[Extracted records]
*****

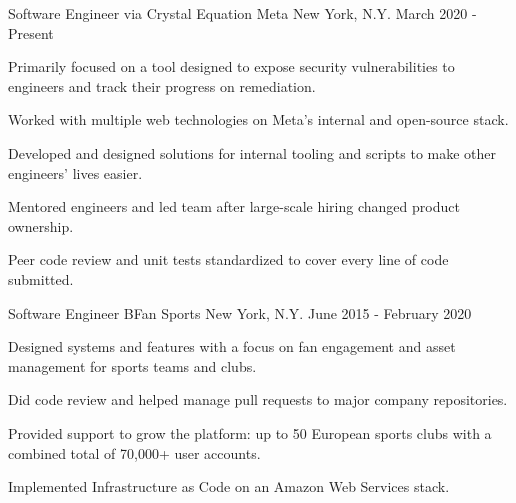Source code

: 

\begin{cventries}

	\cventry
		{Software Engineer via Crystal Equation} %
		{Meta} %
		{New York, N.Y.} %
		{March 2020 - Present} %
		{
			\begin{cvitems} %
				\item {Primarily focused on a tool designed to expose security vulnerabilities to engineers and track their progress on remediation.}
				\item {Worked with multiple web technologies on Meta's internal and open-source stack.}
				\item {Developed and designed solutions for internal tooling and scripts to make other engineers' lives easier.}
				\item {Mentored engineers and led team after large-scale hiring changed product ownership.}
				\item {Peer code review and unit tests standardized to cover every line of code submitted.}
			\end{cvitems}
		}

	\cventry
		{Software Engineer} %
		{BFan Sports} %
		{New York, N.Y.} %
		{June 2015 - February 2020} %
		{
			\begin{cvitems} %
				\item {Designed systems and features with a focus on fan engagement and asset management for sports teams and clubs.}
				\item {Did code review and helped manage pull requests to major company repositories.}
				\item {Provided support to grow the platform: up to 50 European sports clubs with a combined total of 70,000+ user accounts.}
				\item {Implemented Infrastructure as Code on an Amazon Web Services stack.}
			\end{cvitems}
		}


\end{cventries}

*****

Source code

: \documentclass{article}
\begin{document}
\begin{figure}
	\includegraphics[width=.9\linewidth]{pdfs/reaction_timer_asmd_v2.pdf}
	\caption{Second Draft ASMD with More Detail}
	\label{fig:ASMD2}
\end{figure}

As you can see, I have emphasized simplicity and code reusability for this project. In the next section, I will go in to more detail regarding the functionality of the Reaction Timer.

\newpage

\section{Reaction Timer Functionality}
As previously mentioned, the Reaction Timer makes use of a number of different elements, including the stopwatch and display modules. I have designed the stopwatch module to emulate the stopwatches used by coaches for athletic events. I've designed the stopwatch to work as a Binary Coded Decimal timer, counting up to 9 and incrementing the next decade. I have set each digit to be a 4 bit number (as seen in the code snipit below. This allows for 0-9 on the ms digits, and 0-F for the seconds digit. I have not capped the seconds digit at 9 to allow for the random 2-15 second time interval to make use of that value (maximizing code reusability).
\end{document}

*****

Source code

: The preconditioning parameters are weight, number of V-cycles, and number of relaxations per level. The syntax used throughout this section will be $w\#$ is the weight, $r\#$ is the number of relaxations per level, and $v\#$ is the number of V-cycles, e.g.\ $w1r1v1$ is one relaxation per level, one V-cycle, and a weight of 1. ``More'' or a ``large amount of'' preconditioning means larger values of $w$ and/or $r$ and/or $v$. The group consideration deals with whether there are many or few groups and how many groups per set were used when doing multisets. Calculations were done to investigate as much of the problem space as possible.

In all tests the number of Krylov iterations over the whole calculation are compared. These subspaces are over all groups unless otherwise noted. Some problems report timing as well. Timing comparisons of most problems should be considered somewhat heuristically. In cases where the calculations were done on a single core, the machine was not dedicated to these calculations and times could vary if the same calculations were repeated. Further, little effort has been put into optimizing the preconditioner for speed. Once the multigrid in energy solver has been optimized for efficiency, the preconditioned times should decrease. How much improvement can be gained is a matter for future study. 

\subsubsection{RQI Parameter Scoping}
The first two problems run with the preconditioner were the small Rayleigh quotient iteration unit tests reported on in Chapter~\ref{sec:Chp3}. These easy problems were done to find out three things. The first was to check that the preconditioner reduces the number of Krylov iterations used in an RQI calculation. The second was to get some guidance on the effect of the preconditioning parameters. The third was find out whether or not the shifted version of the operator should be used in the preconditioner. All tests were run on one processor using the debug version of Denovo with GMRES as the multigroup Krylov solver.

*****

:: INSTRUCTIONS FOR THE TASK ::
Check the data for the word "clubs" and pull out the lines that have it.

:: WORKED SOLUTION ::
				\item {Designed systems and features with a focus on fan engagement and asset management for sports teams and clubs.}
				\item {Provided support to grow the platform: up to 50 European sports clubs with a combined total of 70,000+ user accounts.}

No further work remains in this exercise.